(Records contained in a dataset)
• • • •

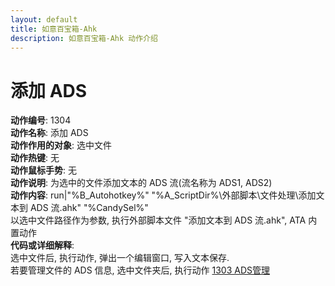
```yaml
---
layout: default
title: 如意百宝箱-Ahk
description: 如意百宝箱-Ahk 动作介绍
---
```

<link rel="stylesheet" href="../actions/css/atom-one-light.min.css">
<script src="../actions/js/highlight.min.js"></script>
<script>hljs.highlightAll();</script>

# [](#header-2) 添加 ADS
**动作编号**: 1304  
**动作名称**: 添加 ADS  
**动作作用的对象**: 选中文件  
**动作热键**: 无  
**动作鼠标手势**: 无  
**动作说明**: 为选中的文件添加文本的 ADS 流(流名称为 ADS1, ADS2)  
**动作内容**: run|"%B_Autohotkey%" "%A_ScriptDir%\外部脚本\文件处理\添加文本到 ADS 流.ahk" "%CandySel%"  
以选中文件路径作为参数, 执行外部脚本文件 "添加文本到 ADS 流.ahk", ATA 内置动作  
**代码或详细解释**:  
选中文件后, 执行动作, 弹出一个编辑窗口, 写入文本保存.  
若要管理文件的 ADS 信息, 选中文件夹后, 执行动作 [1303 ADS管理](1303.md)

• • • •

* **EXERCISE GOAL**: A verbatim copy of every entry is wanted; the pictures stay out of it.

* **OUTPUT**:
```yaml
---
layout: default
title: 如意百宝箱-Ahk
description: 如意百宝箱-Ahk 动作介绍
---
```

<link rel="stylesheet" href="../actions/css/atom-one-light.min.css">
<script src="../actions/js/highlight.min.js"></script>
<script>hljs.highlightAll();</script>

# [](#header-2) 添加 ADS
**动作编号**: 1304  
**动作名称**: 添加 ADS  
**动作作用的对象**: 选中文件  
**动作热键**: 无  
**动作鼠标手势**: 无  
**动作说明**: 为选中的文件添加文本的 ADS 流(流名称为 ADS1, ADS2)  
**动作内容**: run|"%B_Autohotkey%" "%A_ScriptDir%\外部脚本\文件处理\添加文本到 ADS 流.ahk" "%CandySel%"  
以选中文件路径作为参数, 执行外部脚本文件 "添加文本到 ADS 流.ahk", ATA 内置动作  
**代码或详细解释**:  
选中文件后, 执行动作, 弹出一个编辑窗口, 写入文本保存.  
若要管理文件的 ADS 信息, 选中文件夹后, 执行动作 [1303 ADS管理](1303.md)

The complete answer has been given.